Arduino 12v connector destroyed after connected to 12v

I have an Arduino Leonardo, it had a potentiometer (100k) on it (A0, gnd, 5v), and 2 cables connected to pin 2 and gnd for a MOSFET. When i wanted to power it up with 12v, a tiny flash came from the cable (i connected it with my hand, so that is normal, like when you charge a small capacitor), okay, it works. Then it disconnected because a wire fell off, fixed it. Then i reconnected it but it was a pretty bright spark which i instantly disconnected, but the trace (in line with the connector) from the round power connector to a brown smd thing (capacitor or the NTC) has a small burnt place, i connected it to 9v (like with the 12v battery) and the power led flashed with around 10Hz, disconnected it. Now i connected it to my computer, boots and connects and i can upload a new program to it, so should i bridge the burnt wire and try 12v again?
EDIT: Blink program works, should i try the onboard Vin pin on the POWER header?
EDIT2: It survives a halfly empty 9v battery on 5v but then the LED's are brighter :smiley:
EDIT3: I destroyed the regulator, seems that i need an external one

I'd guess you connected the 12V backwards. It was a battery, right? If it was a power supply/transformer, it could be AC which could also be a disaster.

There is a reverse-voltage protection diode (D1) and that diode may have shorted-out, and the regulator might still be OK. If the diode survives, the regulator and ATmega chip would be protected, even if a trace burns-off the board.

...If the current from your power supply/battery is protected/limited to about 1A, nothing bad would happen.
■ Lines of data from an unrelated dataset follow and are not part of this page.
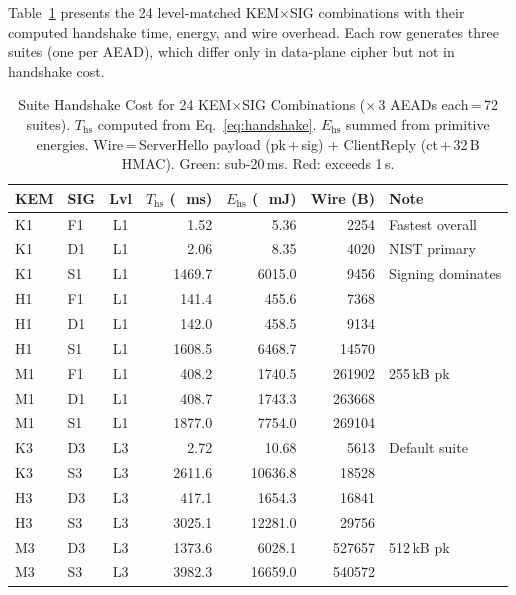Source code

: \documentclass[conference]{IEEEtran}
\newcommand{\ms}{\,\si{\milli\second}}
\newcommand{\mJ}{\,\si{\milli\joule}}
\begin{document}
Table~\ref{tab:suites} presents the 24 level-matched KEM$\times$SIG
combinations with their computed handshake time, energy, and wire
overhead.  Each row generates three suites (one per AEAD), which
differ only in data-plane cipher but not in handshake cost.

\begin{table}[t]
\centering
\caption{Suite Handshake Cost for 24 KEM$\times$SIG Combinations ($\times$\,3 AEADs each\,=\,72 suites).
  $T_{\text{hs}}$ computed from Eq.~\eqref{eq:handshake}.
  $E_{\text{hs}}$ summed from primitive energies.
  Wire\,=\,ServerHello payload (pk\,+\,sig) + ClientReply (ct\,+\,32\,B HMAC).
  \colorbox{bestcell}{Green}: sub-20\,ms.
  \colorbox{worstcell}{Red}: exceeds 1\,s.}
\label{tab:suites}
\footnotesize
\setlength{\tabcolsep}{2.8pt}
\begin{tabular}{@{}l l c  r r r  l@{}}
\toprule
\textbf{KEM} & \textbf{SIG} & \textbf{Lvl}
  & $T_{\text{hs}}$ (\si{\ms}) & $E_{\text{hs}}$ (\si{\mJ}) & Wire (B) & \textbf{Note} \\
\midrule
\rowcolor{bestcell}
K1 & F1 & L1 & 1.52 & 5.36 & 2254 & Fastest overall \\
\rowcolor{bestcell}
K1 & D1 & L1 & 2.06 & 8.35 & 4020 & NIST primary \\
K1 & S1 & L1 & \cellcolor{worstcell}1469.7 & 6015.0 & 9456 & Signing dominates \\
H1 & F1 & L1 & 141.4 & 455.6 & 7368 & \\
H1 & D1 & L1 & 142.0 & 458.5 & 9134 & \\
H1 & S1 & L1 & \cellcolor{worstcell}1608.5 & 6468.7 & 14570 & \\
M1 & F1 & L1 & 408.2 & 1740.5 & 261902 & 255\,kB pk \\
M1 & D1 & L1 & 408.7 & 1743.3 & 263668 & \\
M1 & S1 & L1 & \cellcolor{worstcell}1877.0 & 7754.0 & 269104 & \\
\midrule
\rowcolor{bestcell}
K3 & D3 & L3 & 2.72 & 10.68 & 5613 & Default suite \\
K3 & S3 & L3 & \cellcolor{worstcell}2611.6 & 10636.8 & 18528 & \\
H3 & D3 & L3 & 417.1 & 1654.3 & 16841 & \\
H3 & S3 & L3 & \cellcolor{worstcell}3025.1 & 12281.0 & 29756 & \\
M3 & D3 & L3 & 1373.6 & 6028.1 & 527657 & 512\,kB pk \\
M3 & S3 & L3 & \cellcolor{worstcell}3982.3 & 16659.0 & 540572 & \\

\end{tabular}
\end{table}
\end{document}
If the power supply is fused (at 1A or less) the fuse should blow. In other cases, the power supply could be fried. If you hook up a car battery backwards, I'd expect bad things to happen (burned traces on the board and perhaps fried components, etc.).

@DVDdoug

I dont know what happened, pretty sure that i hooked it up right (the marked wire on +, the middle of the connector, and the black wire on -, the hull of the connector), 12v 7ah battery, trace to diode burnt (why didnt they put the diode in parallel but instead that it shorts?), voltage regulator works halfly (makes signal with around 5-10hz), external voltage regulator works and it works on my usb 2 port (for some reason it doesn't work on the usb 3 port, probably because the arduino simply doesn't support it)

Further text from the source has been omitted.